7. Udon at Kotohiro (in light broth with tmpura lac. (Sorry th ky btwn w and r just stoppd working.)
8. Dim sum at Sa Harbour.
9. Lamb and handmad noodl soup at China Islamic.
I just spent an hour driving around the San Gabriel Valley looking for this unnamed dumpling restaurant. First of all, the address 1227 Valley does NOT exist. The closest address was a minimall that said 1025-35 Valley and there were two beauty parlors in it... but all the store signs were in Chinese. Nothing close to "Ming Wa". Please help with more detailed directions.
Not following you gtberger, I went yesterday, and directions were perfect, as was
a) the name Ming Wa, and
b) the dumplings and handmade 3-ingredient noodle soup.
Burnt the s#!t out of my mouth, on the piping hot soup, but worth every epithelial cell that was incinerated.
Maybe you mixed up West and East Valley Blvd. It's just west of Atlantic, tho'
re: Bob Wollman
Yeah, I thought Thi's directions were fine.
Can't say the dumplings were particularly heavenly, though. I've been permanently spoiled by the Mei Long Village version of xiaolong bao, to the point that typical pork dumplings just don't cut it. I'll make an exception for Royal Star's dim sum pork dumplings with hot oil.
Ming Wa is a pretty good value nevertheless because the prices were low and the portions large. Nice three ingredient fried rice, huge bowl of hot and sour for $3 (though too salty I thought).
Comparing xlb and country dumplings is like comparing consumme and chicken noodle soup.
Was not the dumpling skin perfectly sweet, suffused with the flavor of pork? Was it not satisfyingly chewy? Does it not have pleasures of its own? Great, deep pleasures - not sexy pleasures like a mouthful of broth, but the pleasures of the plain flavor of pork and greens?
Have you tried Meilong VIllage's XLB against Din Tai Fung's? It takes some while to adapt to DTF's bizarre texture control (like the first time I had al dente pasta) but it becomes an addiction. DTF's XLB are also cleaner, purer chicken stock. Meilong does a harder multi-flavored stock hit with a decent dash of MSG. I like Meilong more the first five times, and then changed my mind to DTF.
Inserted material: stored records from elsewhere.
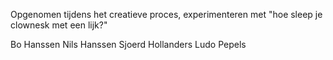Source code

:Opgenomen tijdens het creatieve proces, experimenteren met "hoe sleep je clownesk met een lijk?"

Bo Hanssen
Nils Hanssen
Sjoerd Hollanders
Ludo Pepels  
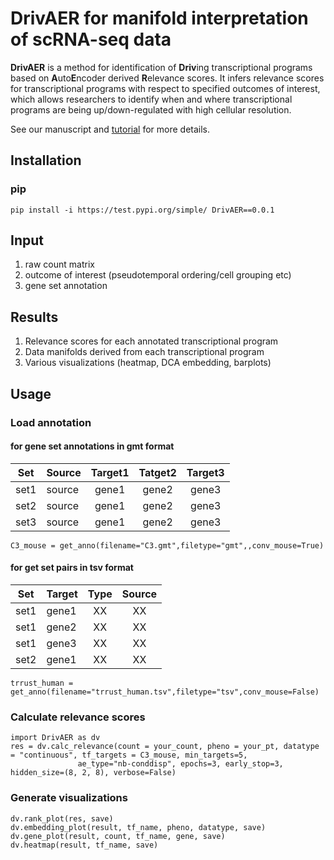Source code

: # DrivAER for manifold interpretation of scRNA-seq data
**DrivAER** is a method for identification of **Driv**ing transcriptional programs based on **A**uto**E**ncoder derived **R**elevance scores. 
It infers relevance scores for transcriptional programs with respect to specified outcomes of interest, which allows researchers to  identify when and where transcriptional programs are being up/down-regulated with high cellular resolution.

See our manuscript and [tutorial](https://github.com/lkmklsmn/TFscoring/blob/master/DrivAER_Tutorial.ipynb) for more details.

## Installation
### pip
	pip install -i https://test.pypi.org/simple/ DrivAER==0.0.1

## Input
1. raw count matrix
2. outcome of interest (pseudotemporal ordering/cell grouping etc)
3. gene set annotation

## Results
1. Relevance scores for each annotated transcriptional program
2. Data manifolds derived from each transcriptional program
3. Various visualizations (heatmap, DCA embedding, barplots)

## Usage

### Load annotation 
#### for gene set annotations in gmt format
| Set | Source | Target1 | Tatget2 | Target3|
| ---------- | ---------- |  :----:  |  :----:  |  :----:  | 
| set1 | source | gene1 | gene2 | gene3 |
| set2 | source | gene1 | gene2 | gene3 |
| set3 | source | gene1 | gene2 | gene3 |
	C3_mouse = get_anno(filename="C3.gmt",filetype="gmt",,conv_mouse=True)
#### for get set pairs in tsv format
| Set | Target | Type | Source|
| ---------- | ---------- |  :----:  |  :----:  | 
| set1 | gene1 | XX | XX |
| set1 | gene2 | XX | XX |
| set1 | gene3 | XX | XX |
| set2 | gene1 | XX | XX |
	trrust_human = get_anno(filename="trrust_human.tsv",filetype="tsv",conv_mouse=False)
### Calculate relevance scores
	import DrivAER as dv
	res = dv.calc_relevance(count = your_count, pheno = your_pt, datatype = "continuous", tf_targets = C3_mouse, min_targets=5,
                   ae_type="nb-conddisp", epochs=3, early_stop=3, hidden_size=(8, 2, 8), verbose=False)
### Generate visualizations
	dv.rank_plot(res, save)
	dv.embedding_plot(result, tf_name, pheno, datatype, save)
	dv.gene_plot(result, count, tf_name, gene, save)
	dv.heatmap(result, tf_name, save)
Dumpling 10053 or whatever certainly has the most effete, high-class country-style dumplings (is there a proper name for these? I just made that up) but somehow I find myself craving Ming Wa's more.
Kinda like how I crave good carne asada tacos more often than I crave mole, these days. After the two year mole addiction burned out.
I had a XLB-or-nothing patch too, but it passed.
re: Thi N.
I'd say I found the DTF skin "annoyingly chewy", unsubtle. And if it is true that I'm comparing gourmet with grunge, it is gourmet at only a fairly small markup. Yes, the matchup is unfair...Mei Long has CRAB with the pork, for chrissakes, kind of like Shaq and Kobe going two on one with Lebron James...but given the option, and the close prices why should I switch? Plus I think MLV's dumplings are epidermically correct in every aspect. Will or can I outgrow them? Who can say...why would I want to?
As I noted, I do recommend Ming Wa for some hearty eating at very nice prices because of the serving size and general good quality.